L’extraterrestre en nous1
À quoi bon entretenir un hypothétique espoir lorsque notre horizon actuel est la catastrophe réelle ? Tout ce qu’entreprend Alexander Kluge, quel que soit le support médial qu’il emprunte, est inspiré par cette question centrale, et qui nous concerne tous. De plus, il est animé par la conviction pas moins passionnée que susciter un tel espoir est porteur d’une authentique force qui permet de combattre les flux du désastre dans ses manifestations empiriques. Cette idée est séduisante. Mais sur quoi repose-t-elle ? Suffit-il d’invoquer rituellement la nécessité de la prévention et les forces de la transformation pour dormir en paix et pouvoir agir le lendemain ? Le réalisme antiréaliste de Kluge, aux facettes multiples et qui tire sa force d’une imagination versatile, s’avère plus opératoire : la multitude de possibilités qu’il ouvre nous encourage – par la lecture de livres, la vision de films, l’écoute d’émissions, la circulation de la parole et la réflexion commune – non seulement à envisager les conditions d’existence du possible, mais encore à convertir le temps catastrophique en ce que Theodor W. Adorno a un jour désigné comme un « futur sans détresse » [Zukunft ohne Lebensnot] 2. Cette opération semble définitivement compromise, car le futur – qu’il soit favorable ou hostile, dans sa détermination spatiale comme dans sa structure temporelle – est par définition inaccessible à l’expérience, selon les présupposés de la pensée européenne moderne. Au contraire, la pluralité des formes que peut nourrir le pouvoir de conversion défendu par Kluge nous enseigne à faire usage d’un organe sensoriel dont l’acte perceptif parcourt une longue distance tout en se déployant à travers une dimension temporelle, et qui s’incarne en une forme esthétique. C’est ce que j’ai défini comme l’engagement intensifié de Kluge en faveur du « sens du futur » dans et pour le XXIe siècle, alors que d’autres penseurs dénoncent l’accélération du système capitaliste ou le changement climatique, par exemple, comme l’indice inéluctable d’un impossible avènement du futur. Pourtant, Kluge n’est pas un idéologue ou un illusionniste qui nous promet un futur à venir, car la transformation concrète du sens du futur qu’il contribue à créer est bien réelle. Grâce à Kluge, ce sens du futur devient accessible à l’expérience, sans jamais se réduire à un fait empirique ou à une forme de mise en présence.

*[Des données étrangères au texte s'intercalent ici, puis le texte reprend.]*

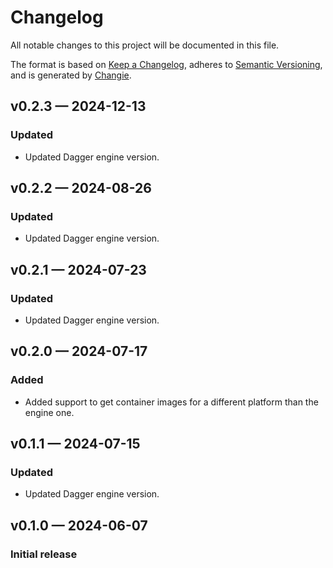 # Changelog

All notable changes to this project will be documented in this file.

The format is based on [Keep a Changelog](https://keepachangelog.com/en/1.1.0/), adheres to [Semantic Versioning](https://semver.org/spec/v2.0.0.html), and is generated by [Changie](https://github.com/miniscruff/changie).

## v0.2.3 — 2024-12-13

### Updated

* Updated Dagger engine version.

## v0.2.2 — 2024-08-26

### Updated

* Updated Dagger engine version.

## v0.2.1 — 2024-07-23

### Updated

* Updated Dagger engine version.

## v0.2.0 — 2024-07-17

### Added

* Added support to get container images for a different platform than the engine one.

## v0.1.1 — 2024-07-15

### Updated

* Updated Dagger engine version.

## v0.1.0 — 2024-06-07

### Initial release
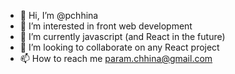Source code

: - 👋 Hi, I’m @pchhina
- 👀 I’m interested in front web development
- 🌱 I’m currently javascript (and React in the future)
- 💞️ I’m looking to collaborate on any React project
- 📫 How to reach me param.chhina@gmail.com

<!---
pchhina/pchhina is a ✨ special ✨ repository because its `README.md` (this file) appears on your GitHub profile.
You can click the Preview link to take a look at your changes.
--->
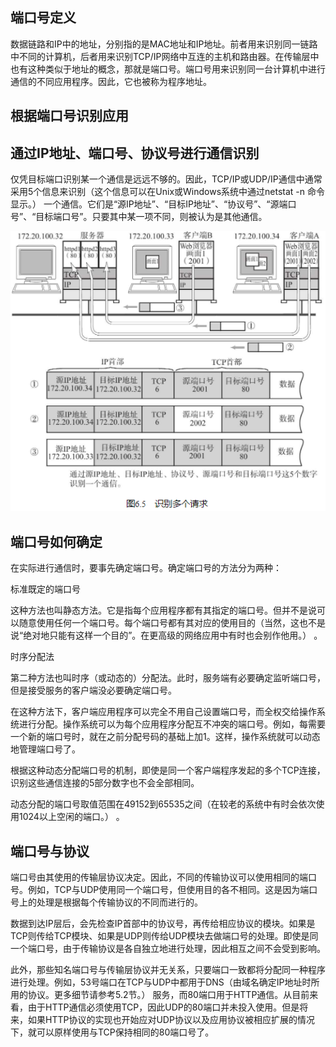 
## 端口号定义

数据链路和IP中的地址，分别指的是MAC地址和IP地址。前者用来识别同一链路中不同的计算机，后者用来识别TCP/IP网络中互连的主机和路由器。在传输层中也有这种类似于地址的概念，那就是端口号。端口号用来识别同一台计算机中进行通信的不同应用程序。因此，它也被称为程序地址。

## 根据端口号识别应用

## 通过IP地址、端口号、协议号进行通信识别

仅凭目标端口识别某一个通信是远远不够的。因此，TCP/IP或UDP/IP通信中通常采用5个信息来识别（这个信息可以在Unix或Windows系统中通过netstat -n 命令显示。） 一个通信。它们是“源IP地址”、“目标IP地址”、“协议号”、“源端口号”、“目标端口号”。只要其中某一项不同，则被认为是其他通信。

![](../markdown_import_image/import-2023-01-13-18-08-59.png)

## 端口号如何确定

在实际进行通信时，要事先确定端口号。确定端口号的方法分为两种：

标准既定的端口号

这种方法也叫静态方法。它是指每个应用程序都有其指定的端口号。但并不是说可以随意使用任何一个端口号。每个端口号都有其对应的使用目的（当然，这也不是说“绝对地只能有这样一个目的”。在更高级的网络应用中有时也会别作他用。） 。

时序分配法

第二种方法也叫时序（或动态的）分配法。此时，服务端有必要确定监听端口号，但是接受服务的客户端没必要确定端口号。

在这种方法下，客户端应用程序可以完全不用自己设置端口号，而全权交给操作系统进行分配。操作系统可以为每个应用程序分配互不冲突的端口号。例如，每需要一个新的端口号时，就在之前分配号码的基础上加1。这样，操作系统就可以动态地管理端口号了。

根据这种动态分配端口号的机制，即使是同一个客户端程序发起的多个TCP连接，识别这些通信连接的5部分数字也不会全部相同。

动态分配的端口号取值范围在49152到65535之间（在较老的系统中有时会依次使用1024以上空闲的端口。） 。

## 端口号与协议

端口号由其使用的传输层协议决定。因此，不同的传输协议可以使用相同的端口号。例如，TCP与UDP使用同一个端口号，但使用目的各不相同。这是因为端口号上的处理是根据每个传输协议的不同而进行的。

数据到达IP层后，会先检查IP首部中的协议号，再传给相应协议的模块。如果是TCP则传给TCP模块、如果是UDP则传给UDP模块去做端口号的处理。即使是同一个端口号，由于传输协议是各自独立地进行处理，因此相互之间不会受到影响。

此外，那些知名端口号与传输层协议并无关系，只要端口一致都将分配同一种程序进行处理。例如，53号端口在TCP与UDP中都用于DNS（由域名确定IP地址时所用的协议。更多细节请参考5.2节。） 服务，而80端口用于HTTP通信。从目前来看，由于HTTP通信必须使用TCP，因此UDP的80端口并未投入使用。但是将来，如果HTTP协议的实现也开始应对UDP协议以及应用协议被相应扩展的情况下，就可以原样使用与TCP保持相同的80端口号了。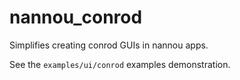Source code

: # nannou_conrod

Simplifies creating conrod GUIs in nannou apps.

See the `examples/ui/conrod` examples demonstration.
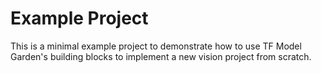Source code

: # Example Project

This is a minimal example project to demonstrate how to use TF Model Garden's
building blocks to implement a new vision project from scratch.
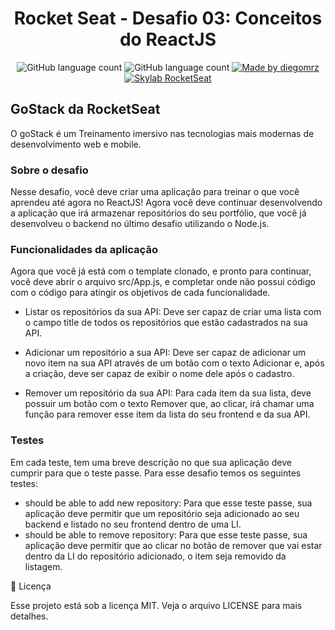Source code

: <h1 align="center">
  Rocket Seat - Desafio 03: Conceitos do ReactJS 
</h1>

<p align="center">
    <img alt="GitHub language count" src="https://img.shields.io/github/last-commit/diegomrz/rocketseat-gostack11-desafio03">
  
  <img alt="GitHub language count" src="https://img.shields.io/github/languages/count/diegomrz/rocketseat-gostack11-desafio03">

  <a href="https://www.linkedin.com/in/diegomrz/">
    <img alt="Made by diegomrz" src="https://img.shields.io/badge/linkedin-diegomrz-blue">
  </a>

  <a href="https://skylab.rocketseat.com.br/">
    <img alt="Skylab RocketSeat" src="https://img.shields.io/badge/skylab-Rocketseat-blueviolet">
  </a>
  
</p>

## GoStack da RocketSeat
O goStack é um Treinamento imersivo nas tecnologias mais modernas de desenvolvimento web e mobile.

### Sobre o desafio

Nesse desafio, você deve criar uma aplicação para treinar o que você aprendeu até agora no ReactJS!
Agora você deve continuar desenvolvendo a aplicação que irá armazenar repositórios do seu portfólio, que você já desenvolveu o backend no último desafio utilizando o Node.js.

### Funcionalidades da aplicação

Agora que você já está com o template clonado, e pronto para continuar, você deve abrir o arquivo src/App.js, e completar onde não possui código com o código para atingir os objetivos de cada funcionalidade.

- Listar os repositórios da sua API: Deve ser capaz de criar uma lista com o campo title de todos os repositórios que estão cadastrados na sua API.

- Adicionar um repositório a sua API: Deve ser capaz de adicionar um novo item na sua API através de um botão com o texto Adicionar e, após a criação, deve ser capaz de exibir o nome dele após o cadastro.

- Remover um repositório da sua API: Para cada item da sua lista, deve possuir um botão com o texto Remover que, ao clicar, irá chamar uma função para remover esse item da lista do seu frontend e da sua API.


### Testes
Em cada teste, tem uma breve descrição no que sua aplicação deve cumprir para que o teste passe.
Para esse desafio temos os seguintes testes:
- should be able to add new repository: Para que esse teste passe, sua aplicação deve permitir que um repositório seja adicionado ao seu backend e listado no seu frontend dentro de uma LI.
- should be able to remove repository: Para que esse teste passe, sua aplicação deve permitir que ao clicar no botão de remover que vai estar dentro da LI do repositório adicionado, o item seja removido da listagem.


📝 Licença

Esse projeto está sob a licença MIT. Veja o arquivo LICENSE para mais detalhes.
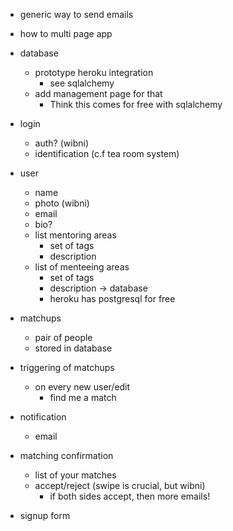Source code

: - generic way to send emails

- how to multi page app

- database
  - prototype heroku integration
    - see sqlalchemy
  - add management page for that
    - Think this comes for free with sqlalchemy

- login
  - auth? (wibni)
  - identification (c.f tea room system)

- user
  - name
  - photo (wibni)
  - email
  - bio?
  - list mentoring areas
    - set of tags
    - description
  - list of menteeing areas
    - set of tags
    - description
  -> database
    - heroku has postgresql for free

- matchups
  - pair of people
  - stored in database

- triggering of matchups
  - on every new user/edit
    - find me a match

- notification
  - email

- matching confirmation
  - list of your matches
  - accept/reject (swipe is crucial, but wibni)
    - if both sides accept, then more emails!

- signup form
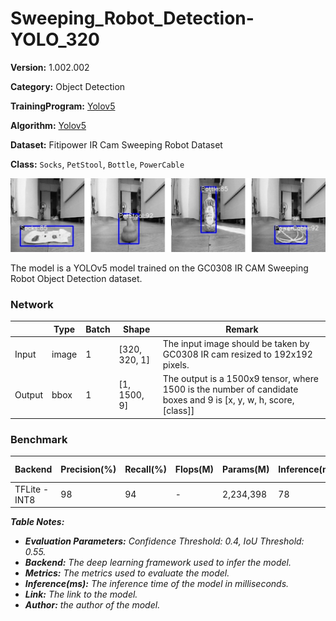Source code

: # Sweeping_Robot_Detection-YOLO_320

**Version:** 1.002.002

**Category:** Object Detection

**TrainingProgram:** [Yolov5](https://github.com/FITI-HCITA/yolov5/tree/ROT_IRAI_VA8801)

**Algorithm:** [Yolov5](./opt.yaml)

**Dataset:** Fitipower IR Cam Sweeping Robot Dataset 

**Class:** `Socks`, `PetStool`, `Bottle`, `PowerCable`

![Sweeping_Robot_Detection](./VA8801_ROBOT-Yolo.png)

The model is a YOLOv5 model trained on the GC0308 IR CAM Sweeping Robot Object Detection dataset.

### Network

|  | Type | Batch | Shape | Remark |
| --- | --- | --- | --- | --- |
| Input | image | 1 | [320, 320, 1] | The input image should be taken by GC0308 IR cam  resized to 192x192 pixels. |
| Output | bbox | 1 | [1, 1500, 9] | The output is a 1500x9 tensor, where 1500 is the number of candidate boxes and 9 is [x, y, w, h, score, [class]] |

### Benchmark

| Backend | Precision(%) | Recall(%) | Flops(M) | Params(M) | Inference(ms) | Used Ram(MB) | Download | Author |
| --- | --- | --- | --- | --- | --- | --- | --- | --- |
| TFLite - INT8 | 98 | 94 | - | 2,234,398 | 78 | 3.12 | [link](./VA8801_ROTBOT_1.002.002-int8.tflite) | Fitipower |

***Table Notes:***

- ***Evaluation Parameters:** Confidence Threshold: 0.4, IoU Threshold: 0.55.*
- ***Backend:** The deep learning framework used to infer the model.*
- ***Metrics:** The metrics used to evaluate the model.*
- ***Inference(ms):** The inference time of the model in milliseconds.*
- ***Link:** The link to the model.*
- ***Author:** the author of the model.*
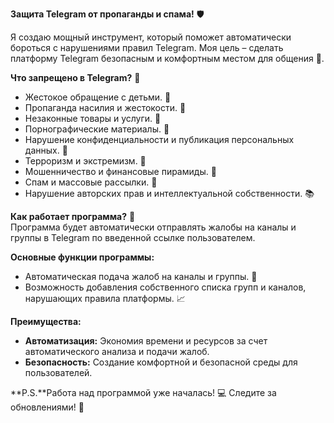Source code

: **Защита Telegram от пропаганды и спама!** 🛡️

Я создаю мощный инструмент, который поможет автоматически бороться с нарушениями правил Telegram. Моя цель – сделать
платформу Telegram безопасным и комфортным местом для общения 📱.

**Что запрещено в Telegram?** 🚫

- Жестокое обращение с детьми. 👶
- Пропаганда насилия и жестокости. 🤬
- Незаконные товары и услуги. 🚫
- Порнографические материалы. 🔞
- Нарушение конфиденциальности и публикация персональных данных. 📝
- Терроризм и экстремизм. 🚨
- Мошенничество и финансовые пирамиды. 💸
- Спам и массовые рассылки. 📧
- Нарушение авторских прав и интеллектуальной собственности. 📚

**Как работает программа?** 🤖  
Программа будет автоматически отправлять жалобы на каналы и группы в Telegram по введенной ссылке пользователем.

**Основные функции программы:**

- Автоматическая подача жалоб на каналы и группы. 📝
- Возможность добавления собственного списка групп и каналов, нарушающих правила платформы. 📈

**Преимущества:**

- **Автоматизация:** Экономия времени и ресурсов за счет автоматического анализа и подачи жалоб.
- **Безопасность:** Создание комфортной и безопасной среды для пользователей.

**P.S.**Работа над программой уже началась! 💻 Следите за обновлениями! 🎉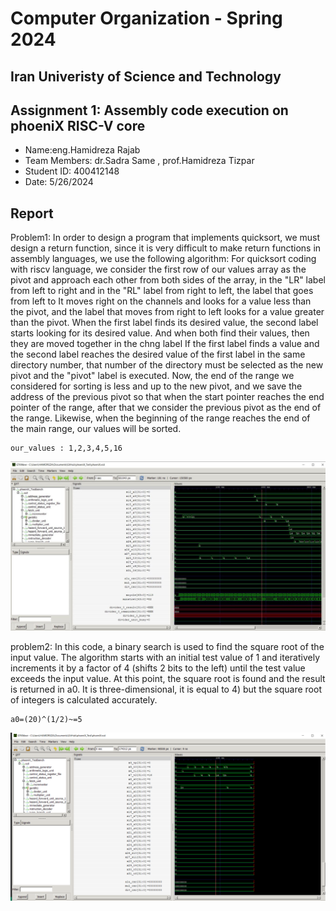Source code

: Computer Organization - Spring 2024
==============================================================
## Iran Univeristy of Science and Technology
## Assignment 1: Assembly code execution on phoeniX RISC-V core

- Name:eng.Hamidreza Rajab
- Team Members: dr.Sadra Same , prof.Hamidreza Tizpar
- Student ID: 400412148
- Date: 5/26/2024

## Report



Problem1:
    In order to design a program that implements quicksort, we must design a return function, since it is very difficult to make return functions in assembly languages, we use the following algorithm:
    For quicksort coding with riscv language, we consider the first row of our values array as the pivot and approach each other from both sides of the array, in the "LR" label from left to right and in the "RL" label from right to left, the label that goes from left to It moves right on the channels and looks for a value less than the pivot, and the label that moves from right to left looks for a value greater than the pivot. When the first label finds its desired value, the second label starts looking for its desired value. And when both find their values, then they are moved together in the chng label
    If the first label finds a value and the second label reaches the desired value of the first label in the same directory number, that number of the directory must be selected as the new pivot and the "pivot" label is executed.
    Now, the end of the range we considered for sorting is less and up to the new pivot, and we save the address of the previous pivot so that when the start pointer reaches the end pointer of the range, after that we consider the previous pivot as the end of the range. 
    Likewise, when the beginning of the range reaches the end of the main range, our values will be sorted.

    our_values : 1,2,3,4,5,16

![Result1](Result1.jpg)


problem2:
    In this code, a binary search is used to find the square root of the input value. The algorithm starts with an initial test value of 1 and iteratively increments it by a factor of 4 (shifts 2 bits to the left) until the test value exceeds the input value. At this point, the square root is found and the result is returned in a0. It is three-dimensional, it is equal to 4) but the square root of integers is calculated accurately.

    a0=(20)^(1/2)~=5


![Result2](Result2.jpg)
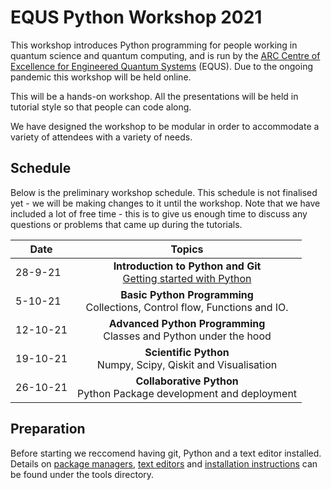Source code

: # EQUS Python Workshop 2021

This workshop introduces Python programming for people working in quantum science and quantum computing, and is run by the [ARC Centre of Excellence for Engineered Quantum Systems](https://equs.org) (EQUS). Due to the ongoing pandemic this workshop will be held online.
 
This will be a hands-on workshop. All the presentations will be held in tutorial style so that people can code along.

We have designed the workshop to be modular in order to accommodate a variety of attendees with a variety of needs.


## Schedule

Below is the preliminary workshop schedule. This schedule is not finalised yet - we will be making changes to it until the workshop. Note that we have included a lot of free time - this is to give us enough time to discuss any questions or problems that came up during the tutorials.

| Date | Topics |  
| ------------- |:-------------:|
| 28-9-21       | **Introduction to Python and Git** <br> [Getting started with Python](week-0-introduction-to-python/00_introduction.md)<br>|
| 5-10-21       | **Basic Python Programming** <br> Collections, Control flow, Functions and IO.|
| 12-10-21      | **Advanced Python Programming**  <br> Classes and Python under the hood |
| 19-10-21      | **Scientific Python** <br> Numpy, Scipy, Qiskit and Visualisation|
| 26-10-21      | **Collaborative Python** <br> Python Package development and deployment |


## Preparation

Before starting we reccomend having git, Python and a text editor installed. Details on [package managers](tools/package_managers.md), [text editors](tools/text_editors.md) and [installation instructions](tools/os_setup.md) can be found under the tools directory.

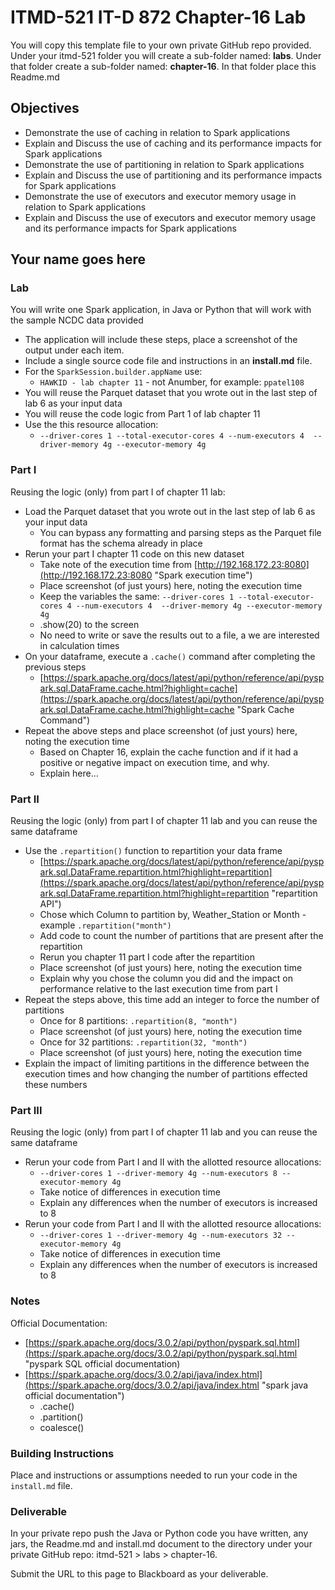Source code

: # ITMD-521 IT-D 872 Chapter-16 Lab

You will copy this template file to your own private GitHub repo provided.  Under your itmd-521 folder you will create a sub-folder named: **labs**.  Under that folder create a sub-folder named: **chapter-16**.  In that folder place this Readme.md

## Objectives

- Demonstrate the use of caching in relation to Spark applications
- Explain and Discuss the use of caching and its performance impacts for Spark applications
- Demonstrate the use of partitioning in relation to Spark applications
- Explain and Discuss the use of partitioning and its performance impacts for Spark applications
- Demonstrate the use of executors and executor memory usage in relation to Spark applications
- Explain and Discuss the use of executors and executor memory usage and its performance impacts for Spark applications

## Your name goes here

### Lab

You will write one Spark application, in Java or Python that will work with the sample NCDC data provided

- The application will include these steps, place a screenshot of the output under each item.  
- Include a single source code file and instructions in an **install.md** file.
- For the `SparkSession.builder.appName` use:
  - `HAWKID - lab chapter 11`  - not Anumber, for example: `ppatel108`  
- You will reuse the Parquet dataset that you wrote out in the last step of lab 6 as your input data
- You will reuse the code logic from Part 1 of lab chapter 11
- Use the this resource allocation:
  - `--driver-cores 1 --total-executor-cores 4 --num-executors 4  --driver-memory 4g --executor-memory 4g`

### Part I

Reusing the logic (only) from part I of chapter 11 lab:

- Load the Parquet dataset that you wrote out in the last step of lab 6 as your input data
  - You can bypass any formatting and parsing steps as the Parquet file format has the schema already in place
- Rerun your part I chapter 11 code on this new dataset
  - Take note of the execution time from [http://192.168.172.23:8080](http://192.168.172.23:8080 "Spark execution time")
  - Place screenshot (of just yours) here, noting the execution time
  - Keep the variables the same: `--driver-cores 1 --total-executor-cores 4 --num-executors 4  --driver-memory 4g --executor-memory 4g`
  - .show(20) to the screen
  - No need to write or save the results out to a file, a we are interested in calculation times
- On your dataframe, execute a `.cache()` command after completing the previous steps
  - [https://spark.apache.org/docs/latest/api/python/reference/api/pyspark.sql.DataFrame.cache.html?highlight=cache](https://spark.apache.org/docs/latest/api/python/reference/api/pyspark.sql.DataFrame.cache.html?highlight=cache "Spark Cache Command")
- Repeat the above steps and place screenshot (of just yours) here, noting the execution time
  - Based on Chapter 16, explain the cache function and if it had a positive or negative impact on execution time, and why.
  - Explain here...

### Part II

Reusing the logic (only) from part I of chapter 11 lab and you can reuse the same dataframe

- Use the `.repartition()` function to repartition your data frame
  - [https://spark.apache.org/docs/latest/api/python/reference/api/pyspark.sql.DataFrame.repartition.html?highlight=repartition](https://spark.apache.org/docs/latest/api/python/reference/api/pyspark.sql.DataFrame.repartition.html?highlight=repartition "repartition API")
  - Chose which Column to partition by, Weather_Station or Month - example `.repartition("month")`
  - Add code to count the number of partitions that are present after the repartition
  - Rerun you chapter 11 part I code after the repartition
  - Place screenshot (of just yours) here, noting the execution time
  - Explain why you chose the column you did and the impact on performance relative to the last execution time from part I
- Repeat the steps above, this time add an integer to force the number of partitions
  - Once for 8 partitions: `.repartition(8, "month")`
  - Place screenshot (of just yours) here, noting the execution time
  - Once for 32 partitions: `.repartition(32, "month")`
  - Place screenshot (of just yours) here, noting the execution time
- Explain the impact of limiting partitions in the difference between the execution times and how changing the number of partitions effected these numbers

### Part III

Reusing the logic (only) from part I of chapter 11 lab and you can reuse the same dataframe

- Rerun your code from Part I and II with the allotted resource allocations:
  - `--driver-cores 1 --driver-memory 4g --num-executors 8 --executor-memory 4g`
  - Take notice of differences in execution time
  - Explain any differences when the number of executors is increased to 8
- Rerun your code from Part I and II with the allotted resource allocations:
  - `--driver-cores 1 --driver-memory 4g --num-executors 32 --executor-memory 4g`
  - Take notice of differences in execution time
  - Explain any differences when the number of executors is increased to 8  

### Notes

Official Documentation:

- [https://spark.apache.org/docs/3.0.2/api/python/pyspark.sql.html](https://spark.apache.org/docs/3.0.2/api/python/pyspark.sql.html "pyspark SQL official documentation)
- [https://spark.apache.org/docs/3.0.2/api/java/index.html](https://spark.apache.org/docs/3.0.2/api/java/index.html "spark java official documentation")
  - .cache()
  - .partition()
  - coalesce()

### Building Instructions

Place and instructions or assumptions needed to run your code in the `install.md` file.

### Deliverable

In your private repo push the Java or Python code you have written, any jars, the Readme.md and install.md document to the directory under your private GitHub repo: itmd-521 > labs > chapter-16.  

Submit the URL to this page to Blackboard as your deliverable.
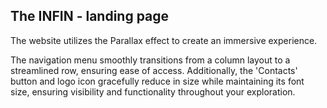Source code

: 
## The INFIN - landing page

The website utilizes the Parallax effect to create an immersive experience. 

The navigation menu smoothly transitions from a column layout to a streamlined row, ensuring ease of access. Additionally, the 'Contacts' button and logo icon gracefully reduce in size while maintaining its font size, ensuring visibility and functionality throughout your exploration.
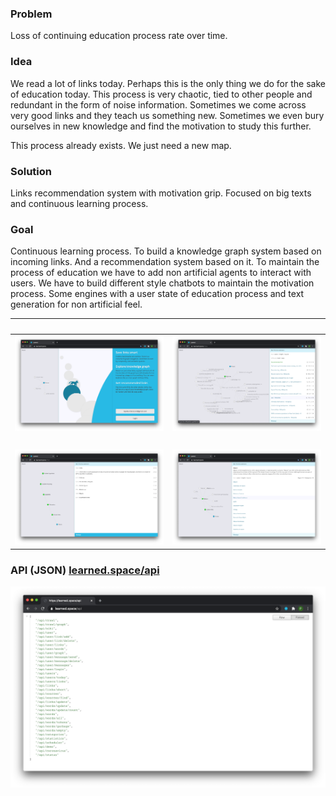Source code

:### Problem
Loss of сontinuing education process rate over time.

### Idea
We read a lot of links today. Perhaps this is the only thing we do for the sake of education today. This process is very chaotic, tied to other people and redundant in the form of noise information. Sometimes we come across very good links and they teach us something new. Sometimes we even bury ourselves in new knowledge and find the motivation to study this further.

This process already exists. We just need a new map.

### Solution
Links recommendation system with motivation grip. Focused on big texts and continuous learning process.

### Goal
Continuous learning process. To build a knowledge graph system based on incoming links. And a recommendation system based on it. To maintain the process of education we have to add non artificial agents to interact with users. We have to build different style chatbots to maintain the motivation process. Some engines with a user state of education process and text generation for non artificial feel.

&nbsp; | &nbsp;
--- | ---
![Login](./.screenshots/login.png)|![Mine](./.screenshots/mine.png)
&nbsp; | &nbsp;
![Chat](./.screenshots/chat.png)|![Graph](./.screenshots/graph.png)

### API (JSON) [learned.space/api](https://learned.space/api)
![Login](./.screenshots/api.png)
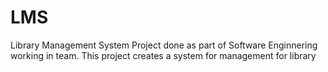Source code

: LMS
===

Library Management System
Project done as part of Software Enginnering working in team. This project creates a system for management for library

Kluge est un franc-tireur de la modernité à l’ambition encyclopédique, un maître artisan du temps différentiel qui travaille patiemment non seulement à partir du vocabulaire historique du temps mais aussi de sa phénoménologie sociale. Si les différences entre le passé, le présent et l’avenir s’enchevêtrent dans la dimension de l’expérience que nous désignons à travers le terme de « temps », cet enchevêtrement procède par lacunes et sauts, abîmes et actes de relation, oscillant vitalement entre le désespoir empirique et l’utopie d’horizons alternatifs qui ne sont pas entièrement hors de notre portée. Travaillant à partir de supports médiaux multiples, Kluge a par le passé défini le montage comme une « théorie de la relationnalité » qui implique un « contraste entre deux perspectives » ; ce contraste repose sur un élément manquant, qui n’apparaît pas vraiment. À cet égard, deux choses sont particulièrement frappantes. En premier lieu, comme Kluge nous le rappelle constamment, le montage ne se réduit pas à un acte de rupture disjonctive, mais repose aussi de manière essentielle sur une dynamique d’associations et de relations productives. En second lieu, Kluge ne limite d’aucune façon le montage aux arts visuels. Les oscillations temporelles qui creusent des écarts multiples entre l’état du monde et ce qui pourrait ou devrait être – » un futur sans détresse » – sont également mises en jeu dans les innombrables expérimentations littéraires de Kluge, jusque dans sa prose narrative qui ne mobilise pas d’images visuelles à proprement parler. Les images mentales fonctionnent différemment et parfois indépendamment des images visuelles ; et les stratégies esthétiques de Kluge varient selon le large prisme de choix pour lesquels il opte. Indépendamment de la forme de médiation que peut prendre son travail inlassable sur la perception temporelle, la relation humaine à l’égard de motifs cosmiques traverse l’ensemble de son œuvre. Pourquoi en est-t-il ainsi ? N’y a-t-il pas matière suffisante à penser sur notre planète, la Terre ?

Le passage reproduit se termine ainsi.